**AVAILABLE DATA:**
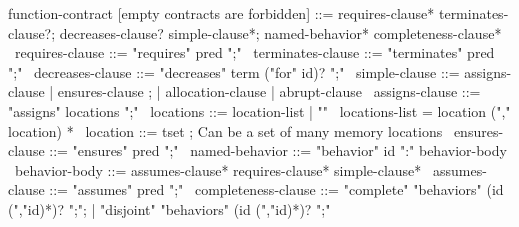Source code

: \begin{syntax}
  function-contract [empty contracts are forbidden] ::= requires-clause* terminates-clause?;
                        decreases-clause? simple-clause*;
                        named-behavior* completeness-clause*
  \
  requires-clause ::= "requires" pred ";"
  \
  terminates-clause ::= "terminates" pred ";"
  \
  decreases-clause ::= "decreases" term ("for" id)? ";"
  \
  simple-clause ::= assigns-clause | ensures-clause ;
                | allocation-clause | abrupt-clause 
  \
  assigns-clause ::= "assigns" locations ";"
  \
  locations ::= location-list | "\nothing"
  \
  locations-list = location ("," location) *
  \
  location ::= tset  ; Can be a set of many memory locations
  \
  ensures-clause ::= "ensures" pred ";"
  \
  named-behavior ::= "behavior" id ":" behavior-body
  \
  behavior-body ::= assumes-clause* requires-clause* simple-clause* 
  \
  assumes-clause ::= "assumes" pred ";"
  \
  completeness-clause ::= "complete" "behaviors" (id (","id)*)? ";";
     | "disjoint" "behaviors" (id (","id)*)? ";"
\end{syntax}
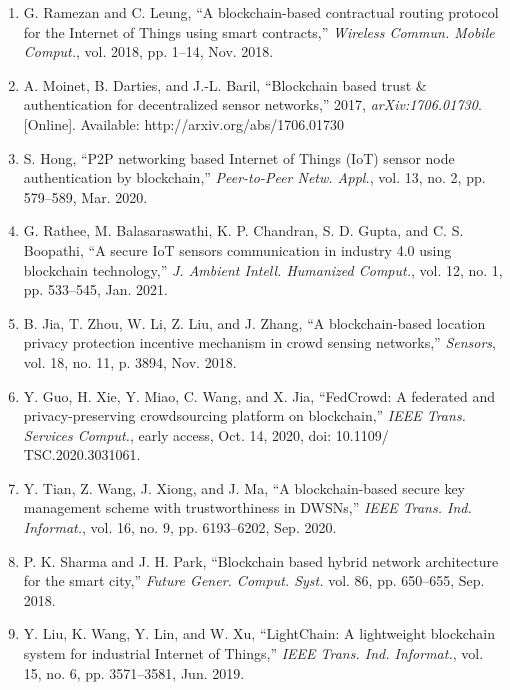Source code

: \documentclass{article} %
\begin{document}
\begin{enumerate}
\item  G. Ramezan and C. Leung, ``A blockchain-based contractual routing protocol for the Internet of Things using smart contracts,'' \textit{Wireless Commun. Mobile Comput.}, vol. 2018, pp. 1--14, Nov. 2018.

\item  A. Moinet, B. Darties, and J.-L. Baril, ``Blockchain based trust \& authentication for decentralized sensor networks,'' 2017, \textit{arXiv:1706.01730}. [Online]. Available: http://arxiv.org/abs/1706.01730

\item  S. Hong, ``P2P networking based Internet of Things (IoT) sensor node authentication by blockchain,'' \textit{Peer-to-Peer Netw. Appl.}, vol. 13, no. 2, pp. 579--589, Mar. 2020.

\item  G. Rathee, M. Balasaraswathi, K. P. Chandran, S. D. Gupta, and C. S. Boopathi, ``A secure IoT sensors communication in industry 4.0 using blockchain technology,'' \textit{J. Ambient Intell. Humanized Comput.}, vol. 12, no. 1, pp. 533--545, Jan. 2021.

\item  B. Jia, T. Zhou, W. Li, Z. Liu, and J. Zhang, ``A blockchain-based location privacy protection incentive mechanism in crowd sensing networks,'' \textit{Sensors}, vol. 18, no. 11, p. 3894, Nov. 2018.

\item  Y. Guo, H. Xie, Y. Miao, C. Wang, and X. Jia, ``FedCrowd: A federated and privacy-preserving crowdsourcing platform on blockchain,'' \textit{IEEE Trans. Services Comput.}, early access, Oct. 14, 2020, doi: 10.1109/ TSC.2020.3031061.

\item  Y. Tian, Z. Wang, J. Xiong, and J. Ma, ``A blockchain-based secure key management scheme with trustworthiness in DWSNs,'' \textit{IEEE Trans. Ind. Informat.}, vol. 16, no. 9, pp. 6193--6202, Sep. 2020.

\item  P. K. Sharma and J. H. Park, ``Blockchain based hybrid network architecture for the smart city,'' \textit{Future Gener. Comput. Syst. }vol. 86, pp. 650--655, Sep. 2018.

\item  Y. Liu, K. Wang, Y. Lin, and W. Xu, ``LightChain: A lightweight blockchain system for industrial Internet of Things,'' \textit{IEEE Trans. Ind. Informat.}, vol. 15, no. 6, pp. 3571--3581, Jun. 2019.


\end{enumerate}
\end{document}

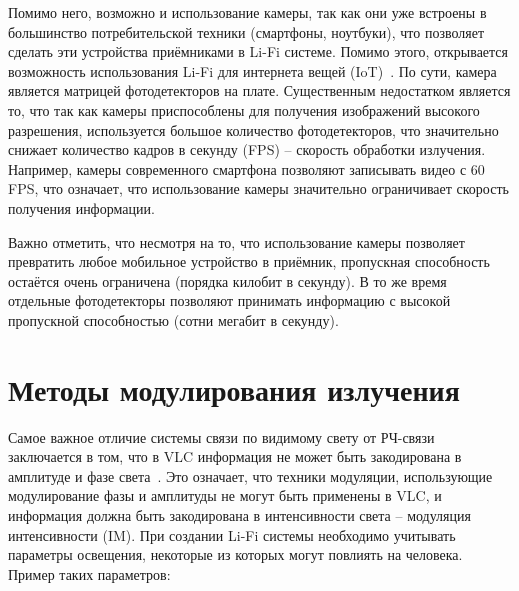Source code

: 
Помимо него, возможно и использование камеры, так как они уже встроены в большинство потребительской техники (смартфоны, ноутбуки), что позволяет сделать эти устройства приёмниками в Li-Fi системе. Помимо этого, открывается возможность использования Li-Fi для интернета вещей (IoT)~\cite{Duquel2018}. По сути, камера является матрицей фотодетекторов на плате. Существенным недостатком является то, что так как камеры приспособлены для получения изображений высокого разрешения, используется большое количество фотодетекторов, что значительно снижает количество кадров в секунду (FPS) \--- скорость обработки излучения. Например, камеры современного смартфона позволяют записывать видео с 60 FPS, что означает, что использование камеры значительно ограничивает скорость получения информации. 

Важно отметить, что несмотря на то, что использование камеры позволяет превратить любое мобильное устройство в приёмник, пропускная способность остаётся очень ограничена (порядка килобит в секунду). В то же время отдельные фотодетекторы позволяют принимать информацию с высокой пропускной способностью (сотни мегабит в секунду).

\section{Методы модулирования излучения}


Самое важное отличие системы связи по видимому свету от РЧ-связи заключается в том, что в VLC информация не может быть закодирована в амплитуде и фазе света~\cite{Tsonev2013}. Это означает, что техники модуляции, использующие модулирование фазы и амплитуды не могут быть применены в VLC, и информация должна быть закодирована в интенсивности света \--- модуляция интенсивности (IM). При создании Li-Fi системы необходимо учитывать параметры освещения, некоторые из которых могут повлиять на человека. Пример таких параметров: 

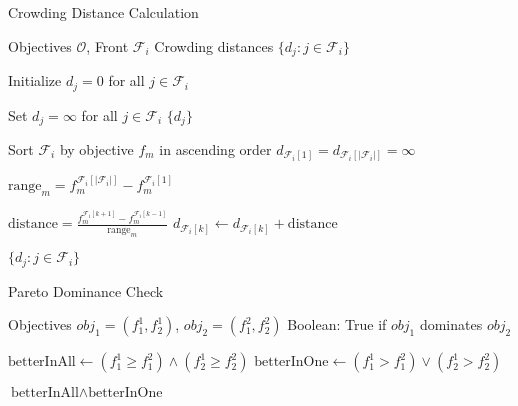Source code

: \documentclass{article}
\begin{document}
\begin{algorithm}
\caption{Crowding Distance Calculation}
\label{alg:crowding-dist}
\begin{algorithmic}[1]
\REQUIRE Objectives $\mathcal{O}$, Front $\mathcal{F}_i$
\ENSURE Crowding distances $\{d_j : j \in \mathcal{F}_i\}$

\STATE Initialize $d_j = 0$ for all $j \in \mathcal{F}_i$

    \STATE Set $d_j = \infty$ for all $j \in \mathcal{F}_i$
    \RETURN $\{d_j\}$
\ENDIF

 
    \STATE Sort $\mathcal{F}_i$ by objective $f_m$ in ascending order
    \STATE $d_{\mathcal{F}_i[1]} = d_{\mathcal{F}_i[|\mathcal{F}_i|]} = \infty$ 
    
    \STATE $\text{range}_m = f_m^{\mathcal{F}_i[|\mathcal{F}_i|]} - f_m^{\mathcal{F}_i[1]}$ 
    
            \STATE $\text{distance} = \frac{f_m^{\mathcal{F}_i[k+1]} - f_m^{\mathcal{F}_i[k-1]}}{\text{range}_m}$
            \STATE $d_{\mathcal{F}_i[k]} \leftarrow d_{\mathcal{F}_i[k]} + \text{distance}$
        \ENDFOR
    \ENDIF
\ENDFOR

\RETURN $\{d_j : j \in \mathcal{F}_i\}$

\end{algorithmic}
\end{algorithm}

\vspace{1em}

\begin{algorithm}
\caption{Pareto Dominance Check}
\label{alg:dominance}
\begin{algorithmic}[1]
\REQUIRE Objectives $obj_1 = (f_1^1, f_2^1)$, $obj_2 = (f_1^2, f_2^2)$
\ENSURE Boolean: True if $obj_1$ dominates $obj_2$

\STATE $\text{betterInAll} \leftarrow (f_1^1 \geq f_1^2) \land (f_2^1 \geq f_2^2)$ 
\STATE $\text{betterInOne} \leftarrow (f_1^1 > f_1^2) \lor (f_2^1 > f_2^2)$ 

\RETURN $\text{betterInAll} \land \text{betterInOne}$

\end{algorithmic}
\end{algorithm}
\end{document}
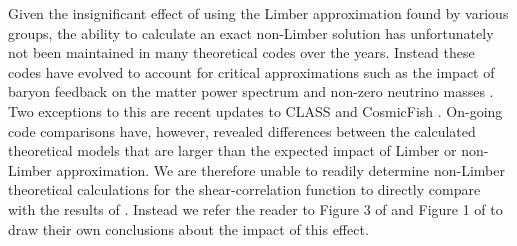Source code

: Given the insignificant effect of using the Limber approximation found by various groups, the ability to calculate an exact non-Limber solution has unfortunately not been maintained in many theoretical codes over the years.  Instead these codes have evolved to account for critical approximations such as the impact of baryon feedback on the matter power spectrum and non-zero neutrino masses \citep[see for example][]{joudaki/etal:2016, mead/etal:2016}.    Two exceptions to this are recent updates to CLASS \citep{blas/lesgourgues/tram:2011,audren/etal:2013} and CosmicFish \citep{raveri/etal:2016}.  On-going code comparisons have, however, revealed differences between the calculated theoretical models that are larger than the expected impact of Limber or non-Limber approximation.   We are therefore unable to readily determine non-Limber theoretical calculations for the shear-correlation function to directly compare with the results of \citet{kitching/etal:2016}.   Instead we refer the reader to Figure 3 of \citet{giannantonio/etal:2012} and Figure 1 of  \citet{bernardeau/etal:2012} to draw their own conclusions about the impact of this effect.



 
 
 
 
 
 
 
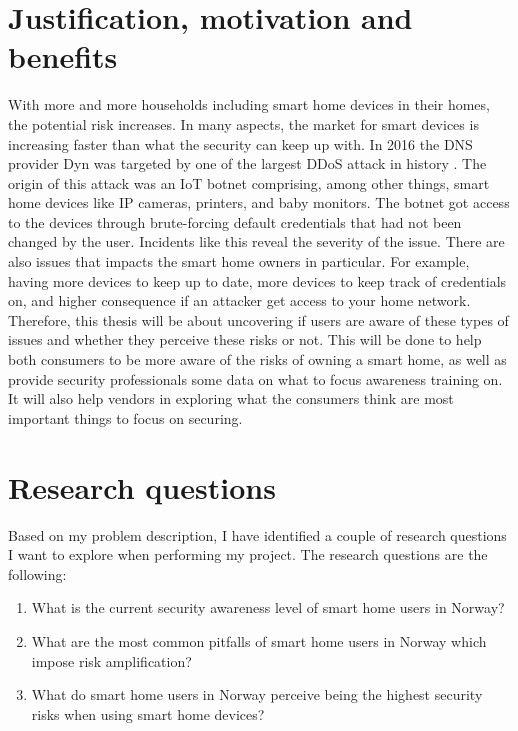\section{Justification, motivation and benefits}
With more and more households including smart home devices in their homes, the potential risk increases. In many aspects, the market for smart devices is increasing faster than what the security can keep up with. In 2016 the DNS provider Dyn was targeted by one of the largest DDoS attack in history \cite{wiki:Dyn}. The origin of this attack was an IoT botnet comprising, among other things, smart home devices like IP cameras, printers, and baby monitors. The botnet got access to the devices through brute-forcing default credentials that had not been changed by the user. Incidents like this reveal the severity of the issue. There are also issues that impacts the smart home owners in particular. For example, having more devices to keep up to date, more devices to keep track of credentials on, and higher consequence if an attacker get access to your home network. Therefore, this thesis will be about uncovering if users are aware of these types of issues and whether they perceive these risks or not. This will be done to help both consumers to be more aware of the risks of owning a smart home, as well as provide security professionals some data on what to focus awareness training on. It will also help vendors in exploring what the consumers think are most important things to focus on securing. 

\section{Research questions}
\label{research:questions}
Based on my problem description, I have identified a couple of research questions I want to explore when performing my project. The research questions are the following: 
\begin{enumerate}
    \item What is the current security awareness level of smart home users in Norway?
    \item What are the most common pitfalls of smart home users in Norway which impose risk amplification?
    \item What do smart home users in Norway perceive being the highest security risks when using smart home devices?
\end{enumerate}

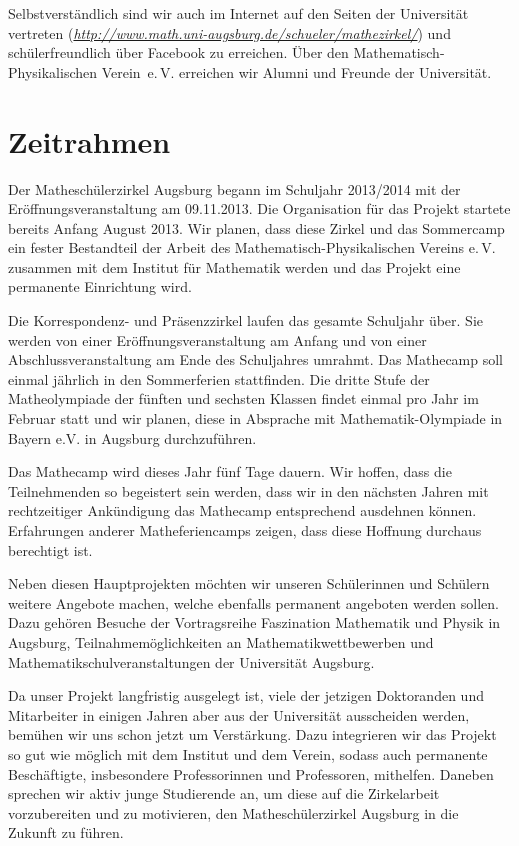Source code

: \documentclass[12pt]{zettel}
\begin{document}
Selbstverständlich sind wir auch im Internet auf den Seiten der Universität
vertreten
(\href{http://www.math.uni-augsburg.de/schueler/mathezirkel/}{\textsl{http:/\!/www.math.uni-augsburg.de/schueler/mathezirkel/}})
und schülerfreundlich über Facebook zu erreichen. Über den
Mathematisch-Physikalischen Verein~e.\,V. erreichen wir Alumni und Freunde der
Universität.


\section{Zeitrahmen}

Der Matheschülerzirkel Augsburg begann im Schuljahr 2013/2014 mit der
Er\-öf\-fnungs\-ver\-an\-stal\-tung am 09.11.2013. Die Organisation für das Projekt
startete bereits Anfang August 2013. Wir planen, dass diese Zirkel und
das Sommercamp ein fester Bestandteil der Arbeit des
Mathematisch-Physikalischen Vereins e.\,V. zusammen mit dem Institut für
Mathematik werden und das Projekt eine permanente Einrichtung wird.

Die Korrespondenz- und Präsenzzirkel laufen
das gesamte Schuljahr über. Sie werden von einer
Eröffnungsveranstaltung am Anfang und von einer
Abschlussveranstaltung am Ende des Schuljahres umrahmt. Das Mathecamp soll
einmal jährlich in den Sommerferien stattfinden. Die dritte Stufe der
Matheolympiade der fünften und sechsten Klassen findet einmal pro Jahr
im Februar statt und wir planen, diese in
Absprache mit Mathematik-Olympiade in Bayern e.V. in Augsburg
durchzuführen.

Das Mathecamp wird dieses Jahr fünf Tage dauern. Wir hoffen, dass die
Teilnehmenden so begeistert sein werden,
dass wir in den nächsten Jahren mit rechtzeitiger Ankündigung das
Mathecamp entsprechend ausdehnen können. Erfahrungen anderer
Matheferiencamps zeigen, dass diese Hoffnung durchaus berechtigt ist.

Neben diesen Hauptprojekten möchten wir unseren Schülerinnen und
Schülern weitere Angebote machen, welche ebenfalls permanent angeboten
werden sollen. Dazu gehören Besuche der Vortragsreihe Faszination
Mathematik und Physik in Augsburg, Teilnahmemöglichkeiten
an Mathematikwettbewerben und Mathematikschulveranstaltungen der Universität Augsburg.

Da unser Projekt langfristig ausgelegt ist, viele der jetzigen Doktoranden und
Mitarbeiter in einigen Jahren aber aus der Universität ausscheiden werden,
bemühen wir uns schon jetzt um Verstärkung.
Dazu integrieren wir das Projekt so gut wie möglich mit
dem Institut und dem Verein, sodass auch permanente Beschäftigte,
insbesondere Professorinnen und Professoren, mithelfen. Daneben sprechen wir
aktiv junge Studierende an, um diese auf die Zirkelarbeit
vorzubereiten und zu motivieren, den Matheschülerzirkel
Augsburg in die Zukunft zu führen.
\end{document}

**WHAT IS REQUIRED:**
An exact copy of the entries from the line containing "dem Institut und" through the last line is the expected answer.

**REPLY TO THE EXERCISE:**
dem Institut und dem Verein, sodass auch permanente Beschäftigte,
insbesondere Professorinnen und Professoren, mithelfen. Daneben sprechen wir
aktiv junge Studierende an, um diese auf die Zirkelarbeit
vorzubereiten und zu motivieren, den Matheschülerzirkel
Augsburg in die Zukunft zu führen.
\end{document}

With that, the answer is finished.